Each month, ICBR honors one of its members in a special Member Spotlight. This month, we recognize Alfred Stovall, Jr.  Alfred is a broker with Bradley Company in Fort Wayne.


ICBR: Why are you an ICBR member? What do you look to gain out of your membership?

Stovall: I’m a member because ICBR is the preeminent trade organization for Indiana commercial brokers.  The reciprocal NAR and IAR memberships are also huge pluses.  As an affiliated member, I look to broaden my peer network and leverage the power of ICREX.

ICBR: Describe a time you used an ICBR member benefit, and how it helped you or your company.

Stovall: When Realtors Property Resource (RPR) offered the webinar for ICBR members last year, I immediately signed up.  Soon after, I sent RPR Best Business Reports out to key clients.  The information contained in the reports helped to demonstrate that, as a firm, we can bring intellectual capital to bear on a particular listing, not just a sign and a hope for success.
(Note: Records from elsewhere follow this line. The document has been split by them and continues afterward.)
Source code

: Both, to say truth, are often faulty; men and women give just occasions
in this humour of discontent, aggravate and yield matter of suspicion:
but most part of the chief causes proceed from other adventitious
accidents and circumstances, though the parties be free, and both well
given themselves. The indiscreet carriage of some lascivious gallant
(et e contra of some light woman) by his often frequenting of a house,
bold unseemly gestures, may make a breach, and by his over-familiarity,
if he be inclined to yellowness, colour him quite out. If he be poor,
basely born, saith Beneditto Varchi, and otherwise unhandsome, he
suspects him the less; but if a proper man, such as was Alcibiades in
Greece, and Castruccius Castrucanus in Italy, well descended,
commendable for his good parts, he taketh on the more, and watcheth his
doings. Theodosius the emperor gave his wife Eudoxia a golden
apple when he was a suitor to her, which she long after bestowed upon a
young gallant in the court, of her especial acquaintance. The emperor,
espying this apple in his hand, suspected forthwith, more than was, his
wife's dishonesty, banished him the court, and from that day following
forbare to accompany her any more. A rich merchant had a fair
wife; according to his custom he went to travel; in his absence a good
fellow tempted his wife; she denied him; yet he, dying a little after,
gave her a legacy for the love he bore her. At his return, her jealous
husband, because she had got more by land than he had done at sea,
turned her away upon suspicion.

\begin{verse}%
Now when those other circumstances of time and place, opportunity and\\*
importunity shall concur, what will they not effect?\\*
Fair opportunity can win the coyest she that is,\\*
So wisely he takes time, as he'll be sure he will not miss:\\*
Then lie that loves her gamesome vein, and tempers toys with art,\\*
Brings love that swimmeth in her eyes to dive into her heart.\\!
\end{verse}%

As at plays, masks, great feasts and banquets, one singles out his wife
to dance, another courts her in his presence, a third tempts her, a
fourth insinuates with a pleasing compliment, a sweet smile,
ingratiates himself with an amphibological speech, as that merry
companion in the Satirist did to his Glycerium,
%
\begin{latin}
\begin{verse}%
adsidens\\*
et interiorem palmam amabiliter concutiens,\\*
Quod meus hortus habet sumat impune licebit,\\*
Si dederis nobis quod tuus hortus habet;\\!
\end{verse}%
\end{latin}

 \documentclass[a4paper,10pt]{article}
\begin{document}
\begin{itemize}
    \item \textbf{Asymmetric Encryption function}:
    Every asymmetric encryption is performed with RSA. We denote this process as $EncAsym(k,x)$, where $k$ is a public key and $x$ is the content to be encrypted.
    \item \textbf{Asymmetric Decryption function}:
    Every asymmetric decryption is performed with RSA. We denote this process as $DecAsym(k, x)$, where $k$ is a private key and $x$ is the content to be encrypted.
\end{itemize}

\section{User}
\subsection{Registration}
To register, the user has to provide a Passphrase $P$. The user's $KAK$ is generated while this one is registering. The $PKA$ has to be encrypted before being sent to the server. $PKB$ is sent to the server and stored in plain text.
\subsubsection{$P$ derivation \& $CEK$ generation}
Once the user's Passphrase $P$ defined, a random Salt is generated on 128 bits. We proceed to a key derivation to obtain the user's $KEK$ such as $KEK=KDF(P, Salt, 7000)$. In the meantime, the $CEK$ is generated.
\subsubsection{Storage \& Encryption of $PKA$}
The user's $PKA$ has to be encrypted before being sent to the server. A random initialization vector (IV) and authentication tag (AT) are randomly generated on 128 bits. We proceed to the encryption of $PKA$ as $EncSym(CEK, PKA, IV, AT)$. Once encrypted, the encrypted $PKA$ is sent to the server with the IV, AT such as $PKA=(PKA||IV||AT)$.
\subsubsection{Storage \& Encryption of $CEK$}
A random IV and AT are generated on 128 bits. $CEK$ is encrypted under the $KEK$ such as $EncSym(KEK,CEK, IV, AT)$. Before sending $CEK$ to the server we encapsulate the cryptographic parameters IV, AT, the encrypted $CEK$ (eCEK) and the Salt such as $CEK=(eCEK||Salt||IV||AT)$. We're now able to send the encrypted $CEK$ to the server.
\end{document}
ICBR: What designations/awards/recognition have you received?

Stovall: In 2012, I was Associate of the Year for our firm, which I think was mainly a gesture of encouragement for my rookie year in the business.  Other than that, I’ve received no other formal awards or recognition but am thankful for a firm that lends an ear to its brokers’ concerns and is forward-thinking from an office design and procedural standpoint.

ICBR: How did you start your career in commercial real estate/development?

Stovall: I used to work for a correspondent lender.  Although the 5 years that I spent in commercial real estate finance spanned the financial crisis of 2007 and 2008, it was during this time that I developed a love for the industry.  To me, touring the various properties and field underwriting finance requests taught me a lot about the nuances among property types.

ICBR: Do you have any mentors? If so, who? How has he/she inspired you?

Stovall: Yes, I have two mentors—Mike Dahm of Bradley Company and David Norton of BND Commercial.   Mike founded NAI Harding Dahm in 1967 and has a work ethic that inspires yet another generation of brokers.  David works equally as hard but teaches me the “how” of being a  broker—the soft skills that enable you to be open and honest but not indiscreet.

ICBR: What is the most important thing you have learned by working in commercial real estate?

Stovall: The most important thing I’ve learned is that the career of a broker is that of a true sales professional.  If you approach the position with the canned banter, then you’ll be mediocre.  If, on the other hand, you take a consultative approach to selling, you’ll talk less, listen more, and begin to build a meaningful book of business.

ICBR: What is your current professional goal(s)?

Stovall: I plan to secure my CCIM designation by late 2016.  In the meantime, my objective is to further deepen my body of knowledge in what has become somewhat of a specialty for me—namely, corporate service work in the office market.  We finished some great projects in 2014 and have already been referred for additional work for 2015 and 2016.

ICBR: What is your most recent accomplishment?

Stovall: In the fourth quarter of last year, we completed the last of 4 site acquisition assignments for a fast-growing Midwest developer and represented the tenant on a long-term office lease of approximately 70,000 square feet in southwest Fort Wayne.  (I use the pronoun “we,” because, in both cases, I helped another broker with their particular client but still learned immensely.)

ICBR: Do you have any special skills, interests or hobbies?

Stovall: In general, I’m somewhat of a fitness freak and generally leave work around lunchtime to hit the gym or go for a quick run, weather permitting.  Also, I’m a hobbyist writer.  Currently, I’m editing the manuscript of a novel I’ve written and plan to begin a commercial real estate blog later this year.